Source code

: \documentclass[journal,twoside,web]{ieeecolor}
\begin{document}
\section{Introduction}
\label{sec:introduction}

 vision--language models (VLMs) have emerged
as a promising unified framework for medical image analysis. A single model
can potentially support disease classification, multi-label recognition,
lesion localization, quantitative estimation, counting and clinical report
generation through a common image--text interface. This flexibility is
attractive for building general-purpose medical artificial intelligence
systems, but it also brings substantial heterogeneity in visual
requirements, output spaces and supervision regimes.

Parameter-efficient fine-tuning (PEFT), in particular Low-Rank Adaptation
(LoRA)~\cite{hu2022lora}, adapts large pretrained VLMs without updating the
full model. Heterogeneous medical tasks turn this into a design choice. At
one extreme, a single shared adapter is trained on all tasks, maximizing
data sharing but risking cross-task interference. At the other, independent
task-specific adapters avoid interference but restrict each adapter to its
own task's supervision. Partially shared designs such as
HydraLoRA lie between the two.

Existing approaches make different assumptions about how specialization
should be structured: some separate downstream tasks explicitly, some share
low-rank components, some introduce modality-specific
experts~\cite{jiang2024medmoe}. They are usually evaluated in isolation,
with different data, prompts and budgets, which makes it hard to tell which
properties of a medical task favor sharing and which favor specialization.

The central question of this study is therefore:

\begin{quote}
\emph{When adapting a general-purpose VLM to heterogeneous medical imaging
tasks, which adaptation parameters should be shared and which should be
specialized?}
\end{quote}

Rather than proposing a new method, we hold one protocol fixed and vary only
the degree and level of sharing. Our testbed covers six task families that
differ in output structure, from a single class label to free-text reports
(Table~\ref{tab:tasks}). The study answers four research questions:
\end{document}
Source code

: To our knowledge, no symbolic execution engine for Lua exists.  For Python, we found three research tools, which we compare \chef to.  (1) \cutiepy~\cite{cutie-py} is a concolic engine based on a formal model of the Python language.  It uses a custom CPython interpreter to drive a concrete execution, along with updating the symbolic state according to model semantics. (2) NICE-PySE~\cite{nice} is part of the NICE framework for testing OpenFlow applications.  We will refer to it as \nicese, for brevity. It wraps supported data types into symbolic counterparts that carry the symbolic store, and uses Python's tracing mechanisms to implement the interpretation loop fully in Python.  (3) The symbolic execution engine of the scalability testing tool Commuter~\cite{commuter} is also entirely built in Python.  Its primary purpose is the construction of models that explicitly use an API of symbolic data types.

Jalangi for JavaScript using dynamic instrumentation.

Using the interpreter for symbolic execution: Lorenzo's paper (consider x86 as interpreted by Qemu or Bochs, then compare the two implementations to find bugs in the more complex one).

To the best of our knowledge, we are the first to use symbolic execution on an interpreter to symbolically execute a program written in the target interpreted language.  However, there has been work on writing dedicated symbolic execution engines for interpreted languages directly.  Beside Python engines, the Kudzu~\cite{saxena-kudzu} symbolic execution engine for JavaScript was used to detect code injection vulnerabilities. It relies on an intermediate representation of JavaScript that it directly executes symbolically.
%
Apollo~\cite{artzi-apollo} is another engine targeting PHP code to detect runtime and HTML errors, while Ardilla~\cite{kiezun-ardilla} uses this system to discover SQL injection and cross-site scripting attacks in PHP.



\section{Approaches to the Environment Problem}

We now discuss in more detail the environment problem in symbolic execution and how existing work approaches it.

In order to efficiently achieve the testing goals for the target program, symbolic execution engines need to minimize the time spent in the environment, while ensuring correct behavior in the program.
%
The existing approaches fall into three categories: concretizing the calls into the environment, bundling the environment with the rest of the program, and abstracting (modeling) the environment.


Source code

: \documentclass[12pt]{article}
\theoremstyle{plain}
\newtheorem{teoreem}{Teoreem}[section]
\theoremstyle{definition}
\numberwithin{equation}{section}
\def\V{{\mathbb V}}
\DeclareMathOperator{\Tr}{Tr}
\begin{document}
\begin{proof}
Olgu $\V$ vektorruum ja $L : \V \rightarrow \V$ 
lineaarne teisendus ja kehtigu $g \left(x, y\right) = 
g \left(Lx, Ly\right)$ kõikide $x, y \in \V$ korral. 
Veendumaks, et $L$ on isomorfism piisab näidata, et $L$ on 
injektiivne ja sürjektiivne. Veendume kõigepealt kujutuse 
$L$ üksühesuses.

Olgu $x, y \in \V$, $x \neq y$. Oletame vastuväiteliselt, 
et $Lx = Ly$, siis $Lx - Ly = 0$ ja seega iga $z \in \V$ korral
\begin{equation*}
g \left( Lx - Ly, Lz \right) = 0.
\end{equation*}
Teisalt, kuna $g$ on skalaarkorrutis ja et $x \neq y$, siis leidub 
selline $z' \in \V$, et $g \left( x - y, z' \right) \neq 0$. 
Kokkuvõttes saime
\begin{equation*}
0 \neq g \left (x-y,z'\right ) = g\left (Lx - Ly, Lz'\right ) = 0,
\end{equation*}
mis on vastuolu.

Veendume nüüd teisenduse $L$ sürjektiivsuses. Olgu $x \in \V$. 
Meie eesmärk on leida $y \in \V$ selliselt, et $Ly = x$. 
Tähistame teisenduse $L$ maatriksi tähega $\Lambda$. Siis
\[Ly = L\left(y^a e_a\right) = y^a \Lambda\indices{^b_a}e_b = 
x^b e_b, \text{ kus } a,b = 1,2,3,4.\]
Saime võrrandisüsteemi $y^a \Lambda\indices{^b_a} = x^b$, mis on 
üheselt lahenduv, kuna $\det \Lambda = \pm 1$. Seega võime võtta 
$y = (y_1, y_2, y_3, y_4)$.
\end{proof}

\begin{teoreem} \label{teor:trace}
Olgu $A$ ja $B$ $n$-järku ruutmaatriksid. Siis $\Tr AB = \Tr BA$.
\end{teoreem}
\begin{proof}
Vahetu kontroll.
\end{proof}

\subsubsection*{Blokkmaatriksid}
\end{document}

§ §

ASSIGNMENT: Go line by line through the data and copy any that contain "indices".

RESPONSE:
\[Ly = L\left(y^a e_a\right) = y^a \Lambda\indices{^b_a}e_b = 
Saime võrrandisüsteemi $y^a \Lambda\indices{^b_a} = x^b$, mis on 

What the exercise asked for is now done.